▸ Provided entries:

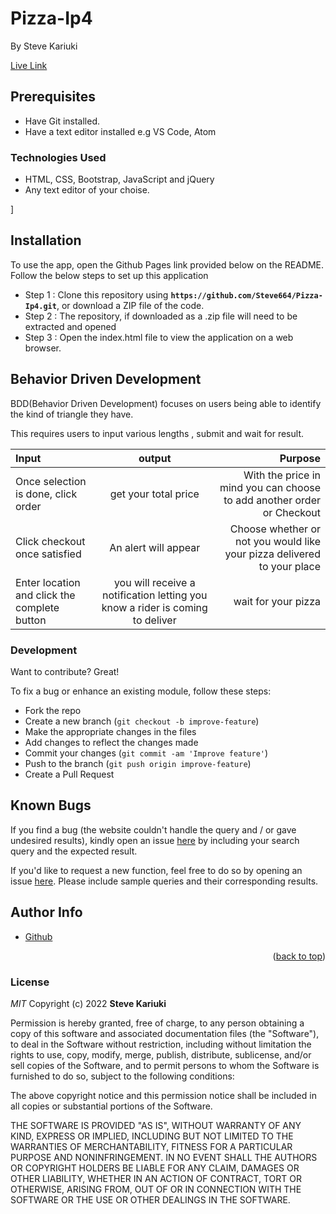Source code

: # Pizza-Ip4
By Steve Kariuki
<p align="left"><a href="steve664.github.io/pizza-ip4/">Live Link</a></p>

## Prerequisites
- Have Git installed.
- Have a text editor installed e.g VS Code, Atom

### Technologies Used
- HTML, CSS, Bootstrap, JavaScript and jQuery
- Any text editor of your choise.

]
 ## Installation
 
To use the app, open the Github Pages link provided below on the README.
Follow the below steps to set up this application
* Step 1 : Clone this repository using **`https://github.com/Steve664/Pizza-Ip4.git`**, or download a ZIP file of the code.
* Step 2 : The repository, if downloaded as a .zip file will need to be extracted and opened
* Step 3 : Open the index.html file to view the application on a web browser.

## Behavior Driven Development
BDD(Behavior Driven Development) focuses on users being able to identify the kind of triangle they have.

This requires users to input various lengths , submit and wait for result.

| Input                                         |                                     output                                    |                                                                 Purpose |
| :-------------------------------------------- | :---------------------------------------------------------------------------: | ----------------------------------------------------------------------: |
| Once selection is done, click order           |                              get your total price                             |  With the price in mind you can choose to add another order or Checkout |
| Click checkout once satisfied                 |                              An alert will appear                             | Choose whether or not you would like your pizza delivered to your place |
| Enter location  and click the complete button | you will receive a notification letting you know a rider is coming to deliver |                                                     wait for your pizza |


### Development

Want to contribute? Great!

To fix a bug or enhance an existing module, follow these steps:

- Fork the repo
- Create a new branch (`git checkout -b improve-feature`)
- Make the appropriate changes in the files
- Add changes to reflect the changes made
- Commit your changes (`git commit -am 'Improve feature'`)
- Push to the branch (`git push origin improve-feature`)
- Create a Pull Request 

## Known Bugs

If you find a bug (the website couldn't handle the query and / or gave undesired results), kindly open an issue [here](https://google.com) by including your search query and the expected result.

If you'd like to request a new function, feel free to do so by opening an issue [here](https://google.com). Please include sample queries and their corresponding results.

## Author Info
<ul>
 <li><a href="https://github.com/Steve664?tab=repositories">Github</a></li>
</ul>
 <p align="right">(<a href="#top">back to top</a>)</p>


### License

*MIT*
Copyright (c) 2022 **Steve Kariuki**

Permission is hereby granted, free of charge, to any person obtaining a copy of this software and associated documentation files (the "Software"), to deal in the Software without restriction, including without limitation the rights to use, copy, modify, merge, publish, distribute, sublicense, and/or sell copies of the Software, and to permit persons to whom the Software is furnished to do so, subject to the following conditions:

The above copyright notice and this permission notice shall be included in all copies or substantial portions of the Software.

THE SOFTWARE IS PROVIDED "AS IS", WITHOUT WARRANTY OF ANY KIND, EXPRESS OR IMPLIED, INCLUDING BUT NOT LIMITED TO THE WARRANTIES OF MERCHANTABILITY, FITNESS FOR A PARTICULAR PURPOSE AND NONINFRINGEMENT. IN NO EVENT SHALL THE AUTHORS OR COPYRIGHT HOLDERS BE LIABLE FOR ANY CLAIM, DAMAGES OR OTHER LIABILITY, WHETHER IN AN ACTION OF CONTRACT, TORT OR OTHERWISE, ARISING FROM, OUT OF OR IN CONNECTION WITH THE SOFTWARE OR THE USE OR OTHER DEALINGS IN THE SOFTWARE.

▸ Work to complete:
Taking the records above as input, show every line in which the word "Driven" is present.

▸ Exercise output:
## Behavior Driven Development
BDD(Behavior Driven Development) focuses on users being able to identify the kind of triangle they have.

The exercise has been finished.